→ **PROBLEM STATEMENT**:
Please find the lines in the entries below that contain the word "docker", and copy each one.

→ **RECORD EXTRACTS**:
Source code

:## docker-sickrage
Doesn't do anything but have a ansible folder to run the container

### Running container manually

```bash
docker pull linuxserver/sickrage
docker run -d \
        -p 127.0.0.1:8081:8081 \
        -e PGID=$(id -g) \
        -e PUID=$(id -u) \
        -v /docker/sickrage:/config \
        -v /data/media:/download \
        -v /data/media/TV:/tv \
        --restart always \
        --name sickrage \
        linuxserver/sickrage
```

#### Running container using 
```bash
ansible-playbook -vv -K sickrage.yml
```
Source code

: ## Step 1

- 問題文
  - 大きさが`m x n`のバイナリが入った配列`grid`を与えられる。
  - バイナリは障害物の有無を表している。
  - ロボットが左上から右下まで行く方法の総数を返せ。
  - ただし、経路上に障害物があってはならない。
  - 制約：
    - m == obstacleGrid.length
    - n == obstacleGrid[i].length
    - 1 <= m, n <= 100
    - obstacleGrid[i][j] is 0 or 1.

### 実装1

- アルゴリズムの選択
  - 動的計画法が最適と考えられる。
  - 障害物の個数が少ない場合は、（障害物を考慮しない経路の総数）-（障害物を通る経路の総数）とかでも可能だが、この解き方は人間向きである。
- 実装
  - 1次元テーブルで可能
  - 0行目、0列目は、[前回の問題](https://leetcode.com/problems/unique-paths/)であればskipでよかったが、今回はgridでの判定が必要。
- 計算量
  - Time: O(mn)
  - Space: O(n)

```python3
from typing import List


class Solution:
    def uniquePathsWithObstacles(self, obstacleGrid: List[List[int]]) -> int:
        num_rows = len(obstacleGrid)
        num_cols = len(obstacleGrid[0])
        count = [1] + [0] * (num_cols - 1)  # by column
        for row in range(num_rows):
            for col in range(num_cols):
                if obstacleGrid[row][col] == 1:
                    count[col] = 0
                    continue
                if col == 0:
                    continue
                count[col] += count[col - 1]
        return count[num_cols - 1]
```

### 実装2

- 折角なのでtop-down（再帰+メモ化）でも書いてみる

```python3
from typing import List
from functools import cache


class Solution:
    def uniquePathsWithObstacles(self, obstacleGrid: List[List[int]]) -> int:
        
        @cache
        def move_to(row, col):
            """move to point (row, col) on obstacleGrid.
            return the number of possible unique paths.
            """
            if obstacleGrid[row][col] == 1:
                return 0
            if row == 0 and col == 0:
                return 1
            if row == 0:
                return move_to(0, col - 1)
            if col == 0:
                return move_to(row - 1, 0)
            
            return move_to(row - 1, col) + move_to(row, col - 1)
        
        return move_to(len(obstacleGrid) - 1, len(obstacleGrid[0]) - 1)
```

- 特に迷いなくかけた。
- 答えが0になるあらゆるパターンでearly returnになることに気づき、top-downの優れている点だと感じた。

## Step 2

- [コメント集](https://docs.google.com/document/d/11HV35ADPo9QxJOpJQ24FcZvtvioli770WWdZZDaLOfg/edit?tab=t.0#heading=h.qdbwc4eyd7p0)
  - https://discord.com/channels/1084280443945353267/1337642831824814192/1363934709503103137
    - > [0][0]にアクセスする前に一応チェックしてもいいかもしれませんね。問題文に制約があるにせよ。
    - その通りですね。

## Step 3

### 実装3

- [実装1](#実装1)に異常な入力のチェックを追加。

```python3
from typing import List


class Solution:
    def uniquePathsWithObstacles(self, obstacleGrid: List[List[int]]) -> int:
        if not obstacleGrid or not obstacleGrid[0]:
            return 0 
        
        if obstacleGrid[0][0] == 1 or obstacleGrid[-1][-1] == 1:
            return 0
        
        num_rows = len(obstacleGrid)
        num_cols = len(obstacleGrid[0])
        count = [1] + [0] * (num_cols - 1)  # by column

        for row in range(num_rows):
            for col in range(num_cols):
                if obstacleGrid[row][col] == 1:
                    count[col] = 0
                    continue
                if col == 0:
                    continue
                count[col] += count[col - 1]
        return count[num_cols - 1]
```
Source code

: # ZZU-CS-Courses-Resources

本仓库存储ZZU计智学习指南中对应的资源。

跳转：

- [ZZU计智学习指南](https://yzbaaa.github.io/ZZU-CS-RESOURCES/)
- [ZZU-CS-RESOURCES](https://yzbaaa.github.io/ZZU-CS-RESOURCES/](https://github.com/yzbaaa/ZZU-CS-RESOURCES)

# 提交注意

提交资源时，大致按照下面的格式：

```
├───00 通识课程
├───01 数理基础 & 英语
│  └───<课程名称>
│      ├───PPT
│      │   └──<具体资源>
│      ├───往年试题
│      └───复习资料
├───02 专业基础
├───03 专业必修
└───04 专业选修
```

→ **TASK OUTPUT**:
:## docker-sickrage
docker pull linuxserver/sickrage
docker run -d \
        -v /docker/sickrage:/config \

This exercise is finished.